古代から近代にいたるまで、日本は中国の文化圏の中にありました。
それに伴ってその言語と文字を学びとっていきました。
その言語は漢語として日本語の中に大きな比重を占めています。
漢語は中国の文化を学ぶための前提として必要だったばかりでなく、その高度な文明に対する尊敬の念を持って用いられていきました。
漢語を用いるほうが和語を用いるよりも荘重だと思われていたようです。
時の文化の担い手は中央の高官でありインテリたちです。
彼らが公の言語として漢語を用いれば、当然それに対するあこがれが生じます。
つまりは同じことを表現するのに和語よりも漢語のほうが高尚に思われることになります。
現代の私たちにもこの感覚は引き継がれています。
たとえば「お酒(さけ)」「お人(ひと)」とは言わずに「御酒」「御仁」と言うようなことです。
また、漢語はその表現が簡潔で含蓄に富み、文字で書き表せば文字数が少なくてすみます。
読む場合もその表意性によって一目で意味が分かるという利点があります。
「辛うじて勝った」「惜しくも敗れた」を「辛勝」「惜敗」と書けばかなりの紙面の節約ができます。
以上のようなことから漢語を必要以上に用いるようになったと思われます。
そのために中国から伝えられた本来の漢語だけでなく、日本においてあらたな漢語が作られていくことになります。
これが和製漢語です。
正確には本来の漢語ではないので日本語なのですが、時間を経るにしたがって漢語と見分けがつかなくなっている和製漢語も増えてきています。
代表的な和製漢語をその成り立ちとともにいくつか見ていきたいと思います。
音を聞いても文字を見てもわからない漢語がありました。
何とか実物を確認することができて、日本にもある「おほね(おおね)」のことだということがわかりました。
この「おほね」に対して意味が伝わるように漢字の意味と音を考えて、「大根」をあてて「おほね」と読ませました。
これを漢字の持つ音で読むことになると「ダイコン」の出来上がりです。
やまとことばの「おほね」が和製漢語の「大根」になりました。
私の出生地のある駅名が「大根」と書いて「おおね」と読む小田急線の駅でした。
今は東海大学前という名になってしまいましたが、「おおね」の由来の碑が残っています。
この場合はもともとのやまとことば「おほね」があり、それを意味と音を考えて漢字に当てました。

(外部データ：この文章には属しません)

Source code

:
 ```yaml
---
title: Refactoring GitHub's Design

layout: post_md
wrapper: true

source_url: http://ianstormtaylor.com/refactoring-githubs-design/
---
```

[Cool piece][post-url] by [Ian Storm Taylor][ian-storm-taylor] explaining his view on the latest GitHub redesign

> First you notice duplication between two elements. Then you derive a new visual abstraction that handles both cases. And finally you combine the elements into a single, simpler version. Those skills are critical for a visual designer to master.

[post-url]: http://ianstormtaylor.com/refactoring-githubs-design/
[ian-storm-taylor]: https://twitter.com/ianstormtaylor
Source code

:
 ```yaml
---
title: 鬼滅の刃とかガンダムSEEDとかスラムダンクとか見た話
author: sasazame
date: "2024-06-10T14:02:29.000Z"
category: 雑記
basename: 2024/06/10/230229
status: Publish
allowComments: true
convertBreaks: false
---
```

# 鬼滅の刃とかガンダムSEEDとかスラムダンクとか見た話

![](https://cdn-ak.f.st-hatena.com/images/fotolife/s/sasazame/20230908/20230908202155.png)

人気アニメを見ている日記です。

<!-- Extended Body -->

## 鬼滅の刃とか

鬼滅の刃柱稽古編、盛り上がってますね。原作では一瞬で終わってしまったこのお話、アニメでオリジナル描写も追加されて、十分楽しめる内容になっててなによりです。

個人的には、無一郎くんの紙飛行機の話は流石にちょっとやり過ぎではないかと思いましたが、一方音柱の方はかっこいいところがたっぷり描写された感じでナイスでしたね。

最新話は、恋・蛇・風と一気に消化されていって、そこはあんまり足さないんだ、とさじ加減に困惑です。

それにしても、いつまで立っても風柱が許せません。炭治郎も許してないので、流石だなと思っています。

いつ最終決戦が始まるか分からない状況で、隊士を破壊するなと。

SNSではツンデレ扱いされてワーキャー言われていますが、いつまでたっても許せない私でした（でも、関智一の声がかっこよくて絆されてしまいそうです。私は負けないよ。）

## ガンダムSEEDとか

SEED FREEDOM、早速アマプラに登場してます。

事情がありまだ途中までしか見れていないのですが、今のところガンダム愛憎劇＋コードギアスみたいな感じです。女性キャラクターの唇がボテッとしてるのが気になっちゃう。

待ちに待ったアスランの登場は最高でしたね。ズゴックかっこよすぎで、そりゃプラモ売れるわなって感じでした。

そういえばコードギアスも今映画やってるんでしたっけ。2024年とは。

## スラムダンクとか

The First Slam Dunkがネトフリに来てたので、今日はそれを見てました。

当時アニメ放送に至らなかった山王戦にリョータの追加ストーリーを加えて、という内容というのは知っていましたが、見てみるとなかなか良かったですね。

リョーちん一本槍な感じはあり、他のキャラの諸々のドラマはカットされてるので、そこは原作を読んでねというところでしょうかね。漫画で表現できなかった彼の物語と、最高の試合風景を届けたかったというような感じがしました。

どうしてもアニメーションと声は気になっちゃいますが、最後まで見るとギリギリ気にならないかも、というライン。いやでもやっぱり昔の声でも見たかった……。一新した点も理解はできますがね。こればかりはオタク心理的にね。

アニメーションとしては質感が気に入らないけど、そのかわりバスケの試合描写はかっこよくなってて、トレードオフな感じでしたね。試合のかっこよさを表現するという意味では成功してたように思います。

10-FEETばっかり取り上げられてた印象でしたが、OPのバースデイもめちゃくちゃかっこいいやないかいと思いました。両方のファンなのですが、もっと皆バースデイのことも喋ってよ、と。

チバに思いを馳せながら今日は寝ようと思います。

それを音読みすることによって漢語になる和製漢語成立のひとつのパターンです。
また訓読みの漢字交じりの文章が短くなって漢語になるパターンがあります。
「会に入る」「念を入れる」はもともと日本語です。
これを短縮して「入会」「入念」となれば立派な和製漢語の出来上がりです。
これらに対して漢字のもつ音のみを日本の言葉にあてはめたものが存在します。
たとえば「とかく」という語は「ともかく」「とにかく」のように用いられる固有の和語ですが、「兎角」と書くのは音のみを合わせたいわゆる当て字です。
これは和製漢語とは言えません。
同様に数寄屋と書いて「すきや」と読みますが、この「すき」も和製漢語とは言えません。
時代を遡るほど本来の漢語と和製漢語の区別がつきにくくなりますが、漢字には大変な造語力が
あるため成り立ちを想像するだけでも当時の文化がしのばれそうです。
明治維新の時にその造語力を生かして短い期間でたくさんの新しい和製漢語が作られたことは、外国語に対して漢語を借用したことも加えて日本語をのこした大きな功績の一つではないかと思っています。